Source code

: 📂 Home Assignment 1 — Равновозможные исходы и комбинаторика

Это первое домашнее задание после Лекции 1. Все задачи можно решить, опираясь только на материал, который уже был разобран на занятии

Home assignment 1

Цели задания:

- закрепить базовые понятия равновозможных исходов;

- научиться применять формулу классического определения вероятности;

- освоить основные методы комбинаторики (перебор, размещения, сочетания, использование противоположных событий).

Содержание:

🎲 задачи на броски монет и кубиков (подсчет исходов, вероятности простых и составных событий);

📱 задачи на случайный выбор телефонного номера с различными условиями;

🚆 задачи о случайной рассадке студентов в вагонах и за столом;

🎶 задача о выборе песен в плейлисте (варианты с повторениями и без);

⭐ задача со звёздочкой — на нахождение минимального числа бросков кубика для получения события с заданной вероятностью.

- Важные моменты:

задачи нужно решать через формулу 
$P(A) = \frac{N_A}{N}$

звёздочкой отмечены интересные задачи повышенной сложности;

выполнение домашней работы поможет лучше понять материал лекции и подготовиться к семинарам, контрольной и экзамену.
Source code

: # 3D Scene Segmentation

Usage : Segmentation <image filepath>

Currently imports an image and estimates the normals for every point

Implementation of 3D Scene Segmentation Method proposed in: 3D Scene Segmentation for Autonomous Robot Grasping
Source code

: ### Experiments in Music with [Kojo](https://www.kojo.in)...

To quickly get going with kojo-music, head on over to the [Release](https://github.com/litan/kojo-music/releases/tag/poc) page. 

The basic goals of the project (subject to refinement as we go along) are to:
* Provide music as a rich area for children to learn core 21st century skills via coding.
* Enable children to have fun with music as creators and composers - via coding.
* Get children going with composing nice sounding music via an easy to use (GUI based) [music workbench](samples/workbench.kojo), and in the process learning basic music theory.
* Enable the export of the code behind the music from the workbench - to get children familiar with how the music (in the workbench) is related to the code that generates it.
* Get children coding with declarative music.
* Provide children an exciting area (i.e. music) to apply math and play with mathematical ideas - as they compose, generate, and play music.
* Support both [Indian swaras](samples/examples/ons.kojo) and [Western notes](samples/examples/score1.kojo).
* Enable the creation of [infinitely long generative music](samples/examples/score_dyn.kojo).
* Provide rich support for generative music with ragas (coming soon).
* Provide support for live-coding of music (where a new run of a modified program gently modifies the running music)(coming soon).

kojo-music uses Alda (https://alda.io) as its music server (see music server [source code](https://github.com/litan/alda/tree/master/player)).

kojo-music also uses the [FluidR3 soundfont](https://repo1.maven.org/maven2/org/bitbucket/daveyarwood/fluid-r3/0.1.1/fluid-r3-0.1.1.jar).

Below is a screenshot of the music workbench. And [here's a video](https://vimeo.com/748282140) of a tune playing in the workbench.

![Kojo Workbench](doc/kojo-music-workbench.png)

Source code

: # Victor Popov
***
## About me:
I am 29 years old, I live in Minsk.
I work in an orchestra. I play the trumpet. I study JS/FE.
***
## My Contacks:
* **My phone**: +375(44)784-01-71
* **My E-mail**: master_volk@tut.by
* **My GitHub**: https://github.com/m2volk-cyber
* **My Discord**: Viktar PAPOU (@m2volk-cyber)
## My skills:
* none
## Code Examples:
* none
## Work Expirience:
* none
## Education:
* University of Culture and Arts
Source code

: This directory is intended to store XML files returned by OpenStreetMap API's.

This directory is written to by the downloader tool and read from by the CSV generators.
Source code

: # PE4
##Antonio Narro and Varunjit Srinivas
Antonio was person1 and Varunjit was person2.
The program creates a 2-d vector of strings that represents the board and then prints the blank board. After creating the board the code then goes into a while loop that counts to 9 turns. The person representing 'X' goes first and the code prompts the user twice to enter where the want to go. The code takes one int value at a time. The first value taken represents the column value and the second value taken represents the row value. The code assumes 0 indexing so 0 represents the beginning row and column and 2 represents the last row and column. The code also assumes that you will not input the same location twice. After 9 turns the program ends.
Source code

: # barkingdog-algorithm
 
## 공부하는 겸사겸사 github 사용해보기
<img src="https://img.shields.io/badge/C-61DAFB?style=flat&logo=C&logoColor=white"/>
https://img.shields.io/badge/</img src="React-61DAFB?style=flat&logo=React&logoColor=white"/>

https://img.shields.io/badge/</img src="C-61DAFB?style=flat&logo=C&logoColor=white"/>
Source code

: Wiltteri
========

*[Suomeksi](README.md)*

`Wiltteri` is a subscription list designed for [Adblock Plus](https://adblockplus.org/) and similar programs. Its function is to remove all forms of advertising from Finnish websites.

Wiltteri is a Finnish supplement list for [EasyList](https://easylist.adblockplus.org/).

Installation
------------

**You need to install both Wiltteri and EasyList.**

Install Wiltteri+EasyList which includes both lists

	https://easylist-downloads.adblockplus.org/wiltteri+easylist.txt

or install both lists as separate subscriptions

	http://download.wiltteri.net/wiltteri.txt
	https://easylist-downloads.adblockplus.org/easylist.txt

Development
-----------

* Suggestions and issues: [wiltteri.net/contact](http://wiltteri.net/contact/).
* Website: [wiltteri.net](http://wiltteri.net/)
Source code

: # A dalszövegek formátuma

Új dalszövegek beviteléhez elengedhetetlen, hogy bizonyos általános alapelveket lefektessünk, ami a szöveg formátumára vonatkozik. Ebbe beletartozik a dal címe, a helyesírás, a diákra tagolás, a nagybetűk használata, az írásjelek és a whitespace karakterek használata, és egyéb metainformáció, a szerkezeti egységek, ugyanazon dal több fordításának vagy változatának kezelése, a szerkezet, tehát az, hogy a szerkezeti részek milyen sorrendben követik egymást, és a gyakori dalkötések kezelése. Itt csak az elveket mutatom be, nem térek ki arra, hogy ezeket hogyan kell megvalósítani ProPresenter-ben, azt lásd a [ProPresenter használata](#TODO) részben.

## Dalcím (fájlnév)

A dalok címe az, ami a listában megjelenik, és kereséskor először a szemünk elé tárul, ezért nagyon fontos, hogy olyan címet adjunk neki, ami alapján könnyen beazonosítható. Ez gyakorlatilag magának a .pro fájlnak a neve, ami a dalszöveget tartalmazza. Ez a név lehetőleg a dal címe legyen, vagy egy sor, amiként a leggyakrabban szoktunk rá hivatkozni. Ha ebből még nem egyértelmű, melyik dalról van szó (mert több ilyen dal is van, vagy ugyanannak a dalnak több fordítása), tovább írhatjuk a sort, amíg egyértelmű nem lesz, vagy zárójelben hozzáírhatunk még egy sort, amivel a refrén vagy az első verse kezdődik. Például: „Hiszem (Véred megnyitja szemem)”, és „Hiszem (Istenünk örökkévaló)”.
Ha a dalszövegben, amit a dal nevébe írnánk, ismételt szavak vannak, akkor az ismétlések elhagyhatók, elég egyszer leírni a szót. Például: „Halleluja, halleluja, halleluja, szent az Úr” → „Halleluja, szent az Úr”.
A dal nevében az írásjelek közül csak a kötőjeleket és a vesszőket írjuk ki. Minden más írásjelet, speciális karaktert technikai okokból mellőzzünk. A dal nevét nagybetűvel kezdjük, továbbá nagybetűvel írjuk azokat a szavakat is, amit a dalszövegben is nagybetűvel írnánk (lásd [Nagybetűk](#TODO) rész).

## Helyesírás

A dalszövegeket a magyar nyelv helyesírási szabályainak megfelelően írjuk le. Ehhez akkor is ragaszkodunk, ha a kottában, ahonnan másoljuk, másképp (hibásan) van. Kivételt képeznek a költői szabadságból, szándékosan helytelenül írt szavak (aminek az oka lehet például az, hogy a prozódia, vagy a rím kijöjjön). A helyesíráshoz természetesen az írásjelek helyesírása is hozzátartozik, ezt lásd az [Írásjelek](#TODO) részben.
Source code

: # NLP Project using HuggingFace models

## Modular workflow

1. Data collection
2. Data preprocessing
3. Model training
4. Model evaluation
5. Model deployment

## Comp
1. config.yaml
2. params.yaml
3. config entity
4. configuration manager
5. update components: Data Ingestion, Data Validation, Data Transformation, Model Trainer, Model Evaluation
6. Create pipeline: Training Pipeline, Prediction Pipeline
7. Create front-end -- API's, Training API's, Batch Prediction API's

Aim of the task
Starting with the first line of the records, repeat every line up to and including the one containing "звёздочкой отмечены интересные", and nothing else.

The completed task
Source code

: 📂 Home Assignment 1 — Равновозможные исходы и комбинаторика

Это первое домашнее задание после Лекции 1. Все задачи можно решить, опираясь только на материал, который уже был разобран на занятии

Home assignment 1

Цели задания:

- закрепить базовые понятия равновозможных исходов;

- научиться применять формулу классического определения вероятности;

- освоить основные методы комбинаторики (перебор, размещения, сочетания, использование противоположных событий).

Содержание:

🎲 задачи на броски монет и кубиков (подсчет исходов, вероятности простых и составных событий);

📱 задачи на случайный выбор телефонного номера с различными условиями;

🚆 задачи о случайной рассадке студентов в вагонах и за столом;

🎶 задача о выборе песен в плейлисте (варианты с повторениями и без);

⭐ задача со звёздочкой — на нахождение минимального числа бросков кубика для получения события с заданной вероятностью.

- Важные моменты:

задачи нужно решать через формулу 
$P(A) = \frac{N_A}{N}$

звёздочкой отмечены интересные задачи повышенной сложности;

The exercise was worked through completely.